Cet abandon de la couleur, cet oubli de son origine et du but qui lui avait été assigné, datent pour la manufacture de Sèvres de l’époque où, renonçant à ses succès passés, elle voulut suivre la mode funeste que David et son école répandirent dans les arts comme dans l’industrie. Sous prétexte de sévérité archaïque et républicaine surtout, on détruisait toutes les merveilles des derniers siècles, en les ridiculisant sous le nom de rococo, et on les remplaçait par du soi-disant grec et. romain dont on ne savait même pas comprendre le style et le caractère. Les vases gréco-étrusques devinrent alors le vrai modèle à suivre.
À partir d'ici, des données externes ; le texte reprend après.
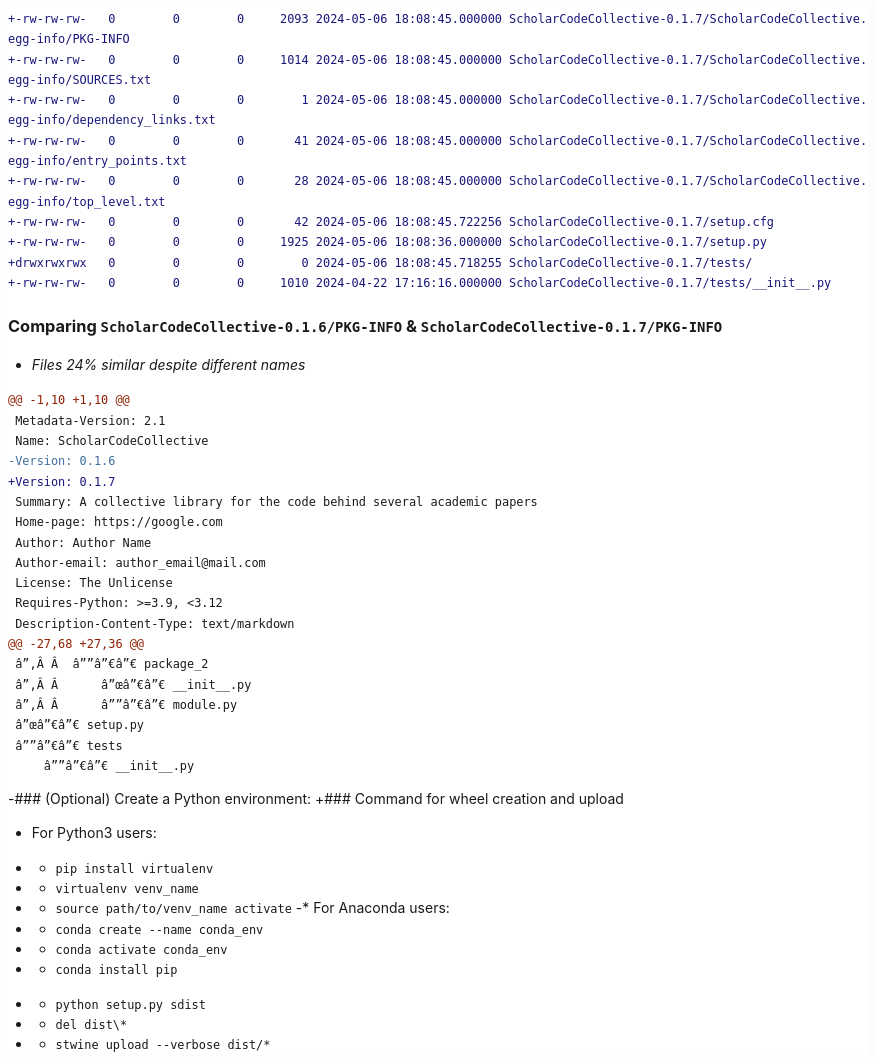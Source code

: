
 ```diff
+-rw-rw-rw-   0        0        0     2093 2024-05-06 18:08:45.000000 ScholarCodeCollective-0.1.7/ScholarCodeCollective.egg-info/PKG-INFO
+-rw-rw-rw-   0        0        0     1014 2024-05-06 18:08:45.000000 ScholarCodeCollective-0.1.7/ScholarCodeCollective.egg-info/SOURCES.txt
+-rw-rw-rw-   0        0        0        1 2024-05-06 18:08:45.000000 ScholarCodeCollective-0.1.7/ScholarCodeCollective.egg-info/dependency_links.txt
+-rw-rw-rw-   0        0        0       41 2024-05-06 18:08:45.000000 ScholarCodeCollective-0.1.7/ScholarCodeCollective.egg-info/entry_points.txt
+-rw-rw-rw-   0        0        0       28 2024-05-06 18:08:45.000000 ScholarCodeCollective-0.1.7/ScholarCodeCollective.egg-info/top_level.txt
+-rw-rw-rw-   0        0        0       42 2024-05-06 18:08:45.722256 ScholarCodeCollective-0.1.7/setup.cfg
+-rw-rw-rw-   0        0        0     1925 2024-05-06 18:08:36.000000 ScholarCodeCollective-0.1.7/setup.py
+drwxrwxrwx   0        0        0        0 2024-05-06 18:08:45.718255 ScholarCodeCollective-0.1.7/tests/
+-rw-rw-rw-   0        0        0     1010 2024-04-22 17:16:16.000000 ScholarCodeCollective-0.1.7/tests/__init__.py
```

### Comparing `ScholarCodeCollective-0.1.6/PKG-INFO` & `ScholarCodeCollective-0.1.7/PKG-INFO`

 * *Files 24% similar despite different names*

```diff
@@ -1,10 +1,10 @@
 Metadata-Version: 2.1
 Name: ScholarCodeCollective
-Version: 0.1.6
+Version: 0.1.7
 Summary: A collective library for the code behind several academic papers
 Home-page: https://google.com
 Author: Author Name
 Author-email: author_email@mail.com
 License: The Unlicense
 Requires-Python: >=3.9, <3.12
 Description-Content-Type: text/markdown
@@ -27,68 +27,36 @@
 â”‚Â Â  â””â”€â”€ package_2
 â”‚Â Â      â”œâ”€â”€ __init__.py
 â”‚Â Â      â””â”€â”€ module.py
 â”œâ”€â”€ setup.py
 â””â”€â”€ tests
     â””â”€â”€ __init__.py
 ```
-### (Optional) Create a Python environment: 
+### Command for wheel creation and upload 
 * For Python3 users: 
-  * `pip install virtualenv`
-  * `virtualenv venv_name`
-  * `source path/to/venv_name activate`
-* For Anaconda users: 
-  * `conda create --name conda_env`
-  * `conda activate conda_env`
-  * `conda install pip`
+  * `python setup.py sdist`
+  * `del dist\*`
+  * `stwine upload --verbose dist/*    `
Ce style funéraire, fort peu décoratif dans un appartement, servit encore à faire oublier toute la fabrication chinoise, tous ces secrets du métier qu’on avait obtenus et découverts avec tant de peine. Toutefois la chimie fit de vains efforts pour imiter ce genre de poterie, pour produire cette glaçure des vases grecs, solide, mince, inattaquable même par les agens puissans qui détruisent les nôtres.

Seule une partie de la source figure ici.